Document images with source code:
= = =
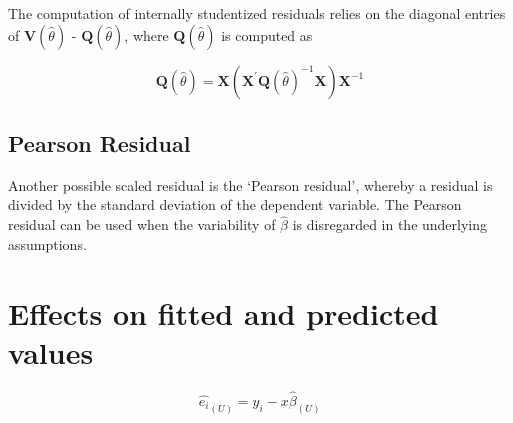 \documentclass[Main.tex]{subfiles}
\begin{document}
The computation of internally studentized residuals relies on the diagonal entries of $\boldsymbol{V} (\hat{\theta})$ - $\boldsymbol{Q} (\hat{\theta})$, where $\boldsymbol{Q} (\hat{\theta})$ is computed as

\[ \boldsymbol{Q} (\hat{\theta}) = \boldsymbol{X} ( \boldsymbol{X}^{\prime}\boldsymbol{Q} (\hat{\theta})^{-1}\boldsymbol{X})\boldsymbol{X}^{-1} \]

\subsection{Pearson Residual}%

Another possible scaled residual is the  `Pearson residual', whereby a residual is divided by the standard deviation of the dependent variable. The Pearson residual can be used when the variability of $\hat{\beta}$ is disregarded in the underlying assumptions.



\section{Effects on fitted and predicted values}
\begin{equation}
\hat{e_{i}}_{(U)} = y_{i} - x\hat{\beta}_{(U)}
\end{equation}





	
	
	
	
	
	
	
\end{document}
= = =
EXERCISE: If a line in the records contains "theta", report it.

SOLVED EXERCISE:
The computation of internally studentized residuals relies on the diagonal entries of $\boldsymbol{V} (\hat{\theta})$ - $\boldsymbol{Q} (\hat{\theta})$, where $\boldsymbol{Q} (\hat{\theta})$ is computed as
\[ \boldsymbol{Q} (\hat{\theta}) = \boldsymbol{X} ( \boldsymbol{X}^{\prime}\boldsymbol{Q} (\hat{\theta})^{-1}\boldsymbol{X})\boldsymbol{X}^{-1} \]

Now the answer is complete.